Once back in port, the limestone pebbles are offloaded and either sold in pure form or turned back into quicklime and CO2, for the quicklime to be reused onboard another vessel and the CO2 sold for utilisation or sequestration.

Preparations to install this equipment onboard the first ship will take place in May and June this year to run the first-ever pilot project throughout this summer.

This project is part of the Clean Maritime Demonstration Competition Round 3 (CMDC3), which was announced in September 2022, funded by the UK Department for Transport and delivered in partnership with Innovate UK. As part of the CMDC3, the Department allocated £60m to 19 flagship projects supported by 92 UK organisations to deliver real-world demonstration R&D projects in clean maritime solutions. Projects will take place in multiple locations around the UK from as far north as the Shetland Isles and as far south as Cornwall.

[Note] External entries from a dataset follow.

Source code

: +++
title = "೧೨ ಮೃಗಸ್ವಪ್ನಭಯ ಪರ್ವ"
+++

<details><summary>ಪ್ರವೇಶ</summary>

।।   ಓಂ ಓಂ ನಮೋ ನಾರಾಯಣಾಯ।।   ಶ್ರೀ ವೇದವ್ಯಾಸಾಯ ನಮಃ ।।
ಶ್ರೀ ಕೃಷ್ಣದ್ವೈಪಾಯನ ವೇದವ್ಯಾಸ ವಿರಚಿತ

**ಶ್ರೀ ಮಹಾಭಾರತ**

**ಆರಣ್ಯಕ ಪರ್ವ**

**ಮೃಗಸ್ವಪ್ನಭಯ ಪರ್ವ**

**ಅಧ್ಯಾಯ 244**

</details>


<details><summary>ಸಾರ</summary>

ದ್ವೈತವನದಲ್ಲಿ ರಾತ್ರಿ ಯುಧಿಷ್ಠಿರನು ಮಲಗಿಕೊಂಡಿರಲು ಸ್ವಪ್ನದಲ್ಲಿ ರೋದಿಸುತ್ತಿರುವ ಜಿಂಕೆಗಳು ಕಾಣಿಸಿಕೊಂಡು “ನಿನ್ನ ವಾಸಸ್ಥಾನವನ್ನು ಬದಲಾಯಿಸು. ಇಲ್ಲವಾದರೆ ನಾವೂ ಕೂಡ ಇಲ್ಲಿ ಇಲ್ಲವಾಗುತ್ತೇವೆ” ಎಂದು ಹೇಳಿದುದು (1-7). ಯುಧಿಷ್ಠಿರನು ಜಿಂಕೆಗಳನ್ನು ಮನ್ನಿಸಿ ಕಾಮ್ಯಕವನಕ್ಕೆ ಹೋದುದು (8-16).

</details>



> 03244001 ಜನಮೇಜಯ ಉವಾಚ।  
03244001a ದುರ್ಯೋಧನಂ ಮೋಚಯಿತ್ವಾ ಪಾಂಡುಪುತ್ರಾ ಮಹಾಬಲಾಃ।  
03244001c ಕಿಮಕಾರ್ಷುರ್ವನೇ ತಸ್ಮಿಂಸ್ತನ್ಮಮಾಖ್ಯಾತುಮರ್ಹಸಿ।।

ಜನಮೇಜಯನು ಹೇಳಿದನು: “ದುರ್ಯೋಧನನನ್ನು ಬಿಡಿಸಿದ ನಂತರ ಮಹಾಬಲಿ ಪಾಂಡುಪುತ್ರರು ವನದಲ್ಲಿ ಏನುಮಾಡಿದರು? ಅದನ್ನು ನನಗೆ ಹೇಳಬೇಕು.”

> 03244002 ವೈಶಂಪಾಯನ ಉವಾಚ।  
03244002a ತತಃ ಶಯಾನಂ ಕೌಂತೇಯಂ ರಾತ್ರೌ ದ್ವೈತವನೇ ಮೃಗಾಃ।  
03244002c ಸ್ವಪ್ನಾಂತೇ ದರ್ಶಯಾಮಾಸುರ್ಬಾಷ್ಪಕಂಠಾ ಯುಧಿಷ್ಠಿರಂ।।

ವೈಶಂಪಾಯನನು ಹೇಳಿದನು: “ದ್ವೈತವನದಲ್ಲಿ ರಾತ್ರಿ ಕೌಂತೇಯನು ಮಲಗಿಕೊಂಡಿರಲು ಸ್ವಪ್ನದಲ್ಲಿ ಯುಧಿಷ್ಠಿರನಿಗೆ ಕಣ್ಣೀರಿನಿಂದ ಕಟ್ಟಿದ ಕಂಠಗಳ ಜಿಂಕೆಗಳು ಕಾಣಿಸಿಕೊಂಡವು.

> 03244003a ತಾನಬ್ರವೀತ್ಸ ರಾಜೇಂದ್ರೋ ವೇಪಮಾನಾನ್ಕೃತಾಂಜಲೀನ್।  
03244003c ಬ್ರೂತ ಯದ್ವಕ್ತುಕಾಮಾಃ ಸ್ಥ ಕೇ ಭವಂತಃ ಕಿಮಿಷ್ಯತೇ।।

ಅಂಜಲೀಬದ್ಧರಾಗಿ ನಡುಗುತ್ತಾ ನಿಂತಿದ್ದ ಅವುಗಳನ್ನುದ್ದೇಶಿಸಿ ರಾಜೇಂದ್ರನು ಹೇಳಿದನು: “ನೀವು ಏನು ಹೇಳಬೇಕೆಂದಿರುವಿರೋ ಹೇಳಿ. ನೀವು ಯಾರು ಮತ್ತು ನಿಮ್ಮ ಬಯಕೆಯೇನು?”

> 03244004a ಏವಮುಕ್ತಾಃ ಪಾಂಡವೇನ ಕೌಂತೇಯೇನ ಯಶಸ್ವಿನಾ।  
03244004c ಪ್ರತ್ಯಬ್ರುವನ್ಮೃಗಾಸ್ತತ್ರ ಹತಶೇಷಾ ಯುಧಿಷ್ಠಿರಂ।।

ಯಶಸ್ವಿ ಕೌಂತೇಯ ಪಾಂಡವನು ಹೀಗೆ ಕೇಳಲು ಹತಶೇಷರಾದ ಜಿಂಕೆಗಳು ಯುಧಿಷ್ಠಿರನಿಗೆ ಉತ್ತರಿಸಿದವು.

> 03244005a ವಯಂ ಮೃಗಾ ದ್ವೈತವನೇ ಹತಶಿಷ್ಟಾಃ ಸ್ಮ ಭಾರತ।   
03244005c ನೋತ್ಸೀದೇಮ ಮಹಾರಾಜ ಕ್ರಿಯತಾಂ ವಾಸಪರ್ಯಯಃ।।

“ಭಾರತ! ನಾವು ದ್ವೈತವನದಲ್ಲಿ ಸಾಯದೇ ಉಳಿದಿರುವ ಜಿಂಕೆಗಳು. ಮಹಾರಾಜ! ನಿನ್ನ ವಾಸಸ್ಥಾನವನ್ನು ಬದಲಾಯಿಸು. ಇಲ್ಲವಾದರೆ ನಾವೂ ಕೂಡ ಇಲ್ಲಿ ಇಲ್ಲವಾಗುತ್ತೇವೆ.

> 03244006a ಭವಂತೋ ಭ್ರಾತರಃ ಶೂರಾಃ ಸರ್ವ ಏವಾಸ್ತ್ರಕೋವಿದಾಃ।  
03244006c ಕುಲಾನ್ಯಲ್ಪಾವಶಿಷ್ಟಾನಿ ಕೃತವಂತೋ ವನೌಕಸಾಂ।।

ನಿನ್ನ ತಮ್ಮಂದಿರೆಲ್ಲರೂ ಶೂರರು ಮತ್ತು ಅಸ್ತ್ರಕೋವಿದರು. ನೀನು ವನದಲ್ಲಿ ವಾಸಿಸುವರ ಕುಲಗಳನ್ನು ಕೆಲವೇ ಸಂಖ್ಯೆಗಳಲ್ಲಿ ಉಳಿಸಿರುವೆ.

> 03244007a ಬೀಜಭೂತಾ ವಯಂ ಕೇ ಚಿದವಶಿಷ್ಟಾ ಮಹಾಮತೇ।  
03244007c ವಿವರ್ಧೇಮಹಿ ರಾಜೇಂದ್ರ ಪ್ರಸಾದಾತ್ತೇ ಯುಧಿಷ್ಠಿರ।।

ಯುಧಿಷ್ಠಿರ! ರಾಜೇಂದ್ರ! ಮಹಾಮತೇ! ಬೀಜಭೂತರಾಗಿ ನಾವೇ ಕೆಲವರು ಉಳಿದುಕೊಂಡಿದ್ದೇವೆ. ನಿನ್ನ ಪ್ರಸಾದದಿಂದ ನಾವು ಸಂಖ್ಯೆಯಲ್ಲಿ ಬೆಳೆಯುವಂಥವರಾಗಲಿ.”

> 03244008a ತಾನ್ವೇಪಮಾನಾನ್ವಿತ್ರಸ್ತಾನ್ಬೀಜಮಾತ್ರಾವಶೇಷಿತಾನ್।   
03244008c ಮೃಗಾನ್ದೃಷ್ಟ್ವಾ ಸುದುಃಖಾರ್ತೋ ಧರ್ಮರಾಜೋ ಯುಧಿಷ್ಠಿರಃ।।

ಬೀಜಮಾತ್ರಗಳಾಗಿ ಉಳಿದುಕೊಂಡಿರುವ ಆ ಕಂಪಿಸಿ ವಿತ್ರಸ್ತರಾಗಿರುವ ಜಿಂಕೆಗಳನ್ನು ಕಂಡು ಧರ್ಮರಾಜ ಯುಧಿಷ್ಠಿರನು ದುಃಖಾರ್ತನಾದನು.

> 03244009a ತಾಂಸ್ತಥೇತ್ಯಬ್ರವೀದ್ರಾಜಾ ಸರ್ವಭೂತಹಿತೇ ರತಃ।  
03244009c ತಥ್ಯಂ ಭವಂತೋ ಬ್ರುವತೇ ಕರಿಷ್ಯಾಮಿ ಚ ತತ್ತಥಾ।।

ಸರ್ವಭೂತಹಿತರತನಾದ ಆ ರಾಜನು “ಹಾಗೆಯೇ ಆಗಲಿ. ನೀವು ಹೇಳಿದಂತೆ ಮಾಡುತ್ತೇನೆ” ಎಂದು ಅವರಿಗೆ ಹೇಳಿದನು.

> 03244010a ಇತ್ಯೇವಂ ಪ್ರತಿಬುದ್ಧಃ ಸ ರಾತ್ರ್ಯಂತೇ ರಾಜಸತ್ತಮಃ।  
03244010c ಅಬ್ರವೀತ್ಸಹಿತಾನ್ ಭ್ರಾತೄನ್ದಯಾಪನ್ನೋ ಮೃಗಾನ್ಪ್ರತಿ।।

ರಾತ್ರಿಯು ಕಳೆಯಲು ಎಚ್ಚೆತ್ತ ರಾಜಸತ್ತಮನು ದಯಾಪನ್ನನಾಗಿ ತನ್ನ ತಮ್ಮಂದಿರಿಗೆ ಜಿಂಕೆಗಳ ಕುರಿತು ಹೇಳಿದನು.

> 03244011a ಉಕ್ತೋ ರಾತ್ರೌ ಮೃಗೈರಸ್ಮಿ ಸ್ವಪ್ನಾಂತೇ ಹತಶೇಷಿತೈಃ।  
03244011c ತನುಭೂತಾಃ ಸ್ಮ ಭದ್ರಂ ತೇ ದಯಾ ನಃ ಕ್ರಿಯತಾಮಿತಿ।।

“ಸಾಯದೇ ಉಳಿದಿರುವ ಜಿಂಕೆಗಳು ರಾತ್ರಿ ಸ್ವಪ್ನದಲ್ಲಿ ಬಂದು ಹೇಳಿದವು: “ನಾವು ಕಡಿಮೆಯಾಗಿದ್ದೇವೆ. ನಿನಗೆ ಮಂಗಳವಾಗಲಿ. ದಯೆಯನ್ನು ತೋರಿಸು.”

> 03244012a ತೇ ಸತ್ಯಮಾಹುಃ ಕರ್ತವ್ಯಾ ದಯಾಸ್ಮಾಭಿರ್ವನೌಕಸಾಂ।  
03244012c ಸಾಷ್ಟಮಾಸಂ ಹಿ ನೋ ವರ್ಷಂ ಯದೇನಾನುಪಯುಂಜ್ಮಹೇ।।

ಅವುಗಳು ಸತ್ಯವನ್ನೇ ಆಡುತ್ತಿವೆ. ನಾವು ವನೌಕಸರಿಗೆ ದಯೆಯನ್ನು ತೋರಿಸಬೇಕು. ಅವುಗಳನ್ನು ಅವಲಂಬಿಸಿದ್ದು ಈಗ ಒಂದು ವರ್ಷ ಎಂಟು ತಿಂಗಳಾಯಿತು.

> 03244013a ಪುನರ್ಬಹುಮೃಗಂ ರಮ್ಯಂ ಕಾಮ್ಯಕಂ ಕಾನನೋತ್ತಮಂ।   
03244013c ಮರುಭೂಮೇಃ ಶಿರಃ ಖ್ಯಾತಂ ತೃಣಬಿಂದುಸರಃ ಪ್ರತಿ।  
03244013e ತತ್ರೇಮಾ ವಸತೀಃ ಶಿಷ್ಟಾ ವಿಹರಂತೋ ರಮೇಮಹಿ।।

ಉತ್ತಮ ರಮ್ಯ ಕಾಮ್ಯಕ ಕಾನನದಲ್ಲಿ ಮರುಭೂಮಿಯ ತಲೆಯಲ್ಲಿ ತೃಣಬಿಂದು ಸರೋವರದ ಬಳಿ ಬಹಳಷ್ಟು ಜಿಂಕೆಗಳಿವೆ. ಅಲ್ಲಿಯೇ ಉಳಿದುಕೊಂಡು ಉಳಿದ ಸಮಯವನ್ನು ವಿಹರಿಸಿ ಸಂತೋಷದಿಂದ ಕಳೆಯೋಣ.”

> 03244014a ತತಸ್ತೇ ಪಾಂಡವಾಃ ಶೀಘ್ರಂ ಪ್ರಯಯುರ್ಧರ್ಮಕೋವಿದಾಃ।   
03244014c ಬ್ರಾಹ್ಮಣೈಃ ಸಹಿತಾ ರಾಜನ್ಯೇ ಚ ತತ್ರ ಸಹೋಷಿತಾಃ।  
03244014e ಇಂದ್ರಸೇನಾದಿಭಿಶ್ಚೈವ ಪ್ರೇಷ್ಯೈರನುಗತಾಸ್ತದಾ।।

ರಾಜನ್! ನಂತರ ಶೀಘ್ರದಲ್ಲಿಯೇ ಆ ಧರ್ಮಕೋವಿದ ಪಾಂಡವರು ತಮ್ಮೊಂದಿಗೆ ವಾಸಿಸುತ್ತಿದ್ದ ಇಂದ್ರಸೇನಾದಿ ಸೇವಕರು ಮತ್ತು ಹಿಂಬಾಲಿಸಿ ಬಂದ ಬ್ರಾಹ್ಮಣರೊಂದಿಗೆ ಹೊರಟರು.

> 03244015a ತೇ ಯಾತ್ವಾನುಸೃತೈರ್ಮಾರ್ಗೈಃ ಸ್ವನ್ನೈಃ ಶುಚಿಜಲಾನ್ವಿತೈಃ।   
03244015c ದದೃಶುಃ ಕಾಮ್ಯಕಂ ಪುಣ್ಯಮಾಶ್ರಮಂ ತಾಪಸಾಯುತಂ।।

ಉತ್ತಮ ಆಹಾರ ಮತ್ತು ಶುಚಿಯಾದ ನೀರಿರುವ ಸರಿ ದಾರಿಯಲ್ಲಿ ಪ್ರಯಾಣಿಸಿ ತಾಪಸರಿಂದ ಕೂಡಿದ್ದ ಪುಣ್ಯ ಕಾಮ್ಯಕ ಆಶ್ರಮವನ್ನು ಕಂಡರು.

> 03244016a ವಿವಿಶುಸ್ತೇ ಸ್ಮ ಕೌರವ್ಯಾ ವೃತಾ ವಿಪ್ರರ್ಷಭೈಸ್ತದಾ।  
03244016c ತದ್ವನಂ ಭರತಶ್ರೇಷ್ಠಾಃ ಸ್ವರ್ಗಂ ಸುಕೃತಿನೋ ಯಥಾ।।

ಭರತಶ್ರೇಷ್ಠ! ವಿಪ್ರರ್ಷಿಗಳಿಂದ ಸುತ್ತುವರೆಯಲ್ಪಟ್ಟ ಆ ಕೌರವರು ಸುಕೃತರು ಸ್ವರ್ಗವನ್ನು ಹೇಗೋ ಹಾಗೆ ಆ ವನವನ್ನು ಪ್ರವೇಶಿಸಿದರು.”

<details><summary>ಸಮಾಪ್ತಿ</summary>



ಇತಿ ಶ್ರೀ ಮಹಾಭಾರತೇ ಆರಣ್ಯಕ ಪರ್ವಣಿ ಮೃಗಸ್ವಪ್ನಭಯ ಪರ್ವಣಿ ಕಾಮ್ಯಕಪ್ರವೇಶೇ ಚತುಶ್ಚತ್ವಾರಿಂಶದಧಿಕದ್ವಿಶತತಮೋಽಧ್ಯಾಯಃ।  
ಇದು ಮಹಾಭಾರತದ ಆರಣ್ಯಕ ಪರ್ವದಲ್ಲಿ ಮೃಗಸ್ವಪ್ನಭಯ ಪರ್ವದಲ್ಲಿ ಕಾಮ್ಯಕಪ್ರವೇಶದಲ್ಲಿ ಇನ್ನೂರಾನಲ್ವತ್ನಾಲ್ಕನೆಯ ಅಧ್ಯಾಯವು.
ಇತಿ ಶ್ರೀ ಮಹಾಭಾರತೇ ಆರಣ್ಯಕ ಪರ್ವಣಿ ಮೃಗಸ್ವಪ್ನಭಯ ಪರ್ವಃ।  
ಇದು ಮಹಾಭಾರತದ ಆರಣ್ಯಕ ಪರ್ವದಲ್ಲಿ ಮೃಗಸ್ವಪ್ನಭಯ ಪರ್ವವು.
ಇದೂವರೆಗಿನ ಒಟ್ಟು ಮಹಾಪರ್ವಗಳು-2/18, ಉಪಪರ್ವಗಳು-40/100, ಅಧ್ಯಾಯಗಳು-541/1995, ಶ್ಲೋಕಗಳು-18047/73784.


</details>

lomarlabs works with ambitious entrepreneurs who bring deep tech solutions to the maritime industry and helps them de-risk their technologies and optimise their business models. This venture is spearheaded by former Lomar Technical Director Stylianos Papageorgiou, who has been appointed its managing director.

“lomarlabs is advising on engineering and design for this transformative solution, adapting it to the realities of everyday commercial shipping operations,” Stylianos said. “We help formulate pilot tests on Lomar vessels, and fine-tune the business model using our industry insight to help make a viable business. We share our experience and network to develop solutions that have the potential of delivering systematic change for our maritime industry.”

Seabound CEO Alisha Fredriksson said: “We’re excited to be collaborating with lomarlabs for this first-of-a-kind ship-based pilot of Seabound’s compact carbon capture technology. It has already been instrumental working with Stylianos and his team because they’re keen to jump into the technical details with us and to brainstorm creative approaches to iteratively and cost-effectively de-risk this novel technology. Together we aim to demonstrate that the shipping industry doesn’t have to wait to decarbonise in 5-10+ years, but that there are already viable solutions coming to the market now.”

CEO of Lomar Shipping Nicholas Georgiou added: “We are keen on exploring technologies that will unlock maritime innovation and lead to the decarbonisation of our industry. With lomarlabs and Seabound’s conjoined efforts, we are excited to accelerate our involvement in the mission towards safer, cleaner oceans and contribute to bringing zero-emission shipping from theory to practice.”

Ships emit over one billion tons of greenhouse gas every year and new International Maritime Organisation regulations require ships to slash CO2 emissions by 40 per cent by 2030.